The daughter of a Kindertransport Jew fleeing Hitler’s Europe has criticised the lack of support given to children escaping conflict zones to the UK as the world marks Holocaust Memorial Day.

Karen Goodman’s mother was 16 when she was one of 10,000 mainly Jewish children sent without their parents to the UK in 1939 to escape Nazi persecution.

The operation, which became known as Kindertransport, saw the children placed in British foster homes, hostels, and farms.

Ms Goodman – a social worker who has spent the last 30 years working in child protection - said children fleeing war-torn countries to the UK today are often inadequately supported.

“My mum is over 90 now. She says when she came on the Kindertransport it was easier because she knew where she was going. For those today it is harder. They don’t know where they will end up.

“Our Children and Adolescent Mental Health Services are woefully inadequate. They have been a victim of cuts and the service wasn't adequate in the first place.

“As a result, the emotional needs of asylum seeking children are in the main not met and the danger is these young people will develop mental health problems, such as post traumatic stress.”

Ms Goodman, who’s mother was originally from Czechoslovakia, said unaccompanied asylum seeking children arriving now are often “re-traumatised” by the immigration and care systems because their specific needs are not supported by adequate resources or policies.

They also face the fear of being deported back to their country of origin as they turn 18, under immigration rules.

Ms Goodman said: “Too many of these children disappear aged 17-and-a-half.

“What would my mother have thought if someone said to her ‘don’t worry, you can stay here another year-and-a-half and then we will return you to occupied Czechoslovakia'.

“Those 10,000 who we allowed into the county in 1939 didn’t have the fear of removal hanging over them, but the children coming in now do.”

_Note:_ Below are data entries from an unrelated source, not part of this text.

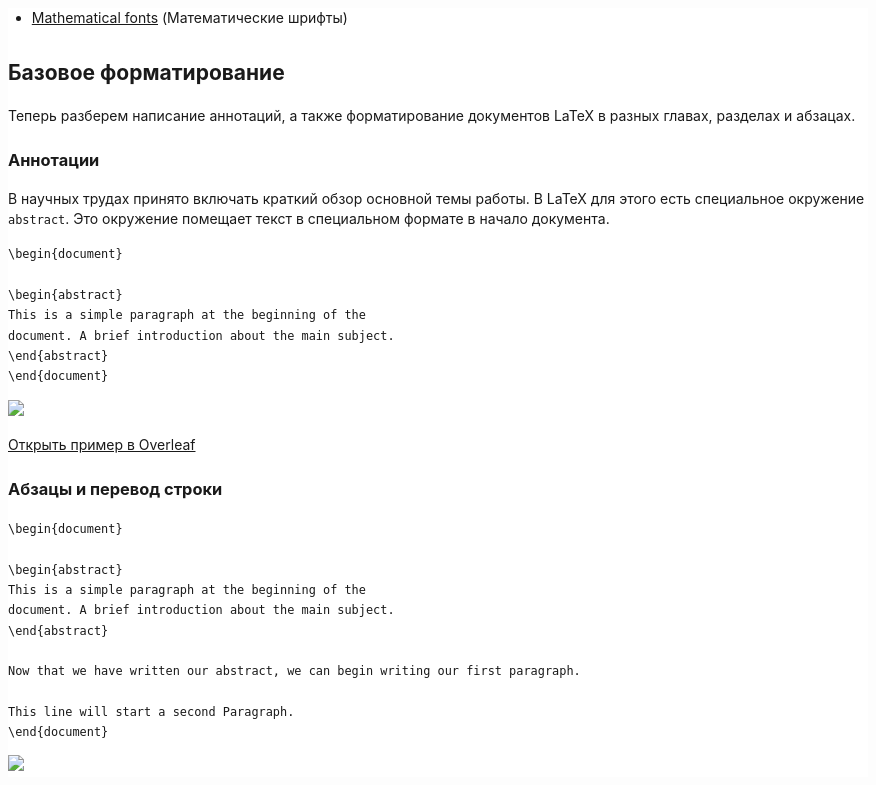 - [Mathematical fonts](https://www.overleaf.com/learn/latex/Mathematical_fonts) (Математические шрифты)

  

## Базовое форматирование

  
Теперь разберем написание аннотаций, а также форматирование документов LaTeX в разных главах, разделах и абзацах.  
  

### Аннотации

  
В научных трудах принято включать краткий обзор основной темы работы. В LaTeX для этого есть специальное окружение `abstract`. Это окружение помещает текст в специальном формате в начало документа.  
  

```
\begin{document}

\begin{abstract}
This is a simple paragraph at the beginning of the 
document. A brief introduction about the main subject.
\end{abstract}
\end{document}
```

  

![](https://habrastorage.org/r/w1560/webt/wj/re/ia/wjreiag6wrero_q23mu6bokcvnm.png)

  
[Открыть пример в Overleaf](https://www.sharelatex.com/project/new/template?zipUrl=/project/58a30dd713712fef4e9df14e/download/zip&templateName=Learn%20LaTeX%20in%2020%20minutes:%20Part%208&compiler=pdflatex)  
  

### Абзацы и перевод строки

  

```
\begin{document}

\begin{abstract}
This is a simple paragraph at the beginning of the 
document. A brief introduction about the main subject.
\end{abstract}
 
Now that we have written our abstract, we can begin writing our first paragraph.
 
This line will start a second Paragraph.
\end{document}
```

  

![](https://habrastorage.org/r/w1560/webt/iv/yj/ip/ivyjiphd6z_oimfiv47amewx24s.png)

In 1938, the British government under Neville Chamberlain agreed to the admission of 10,000 unaccompanied Jewish children following the horror of the Kristallnacht.

The so-called Night of Broken Glass saw Jews murdered and thousands subjected to violence, abuse and torture.

Many of the Kindertransport children subsequently lost their entire families as Hitler implemented his ‘Final Solution’ to annihilate the Jewish population.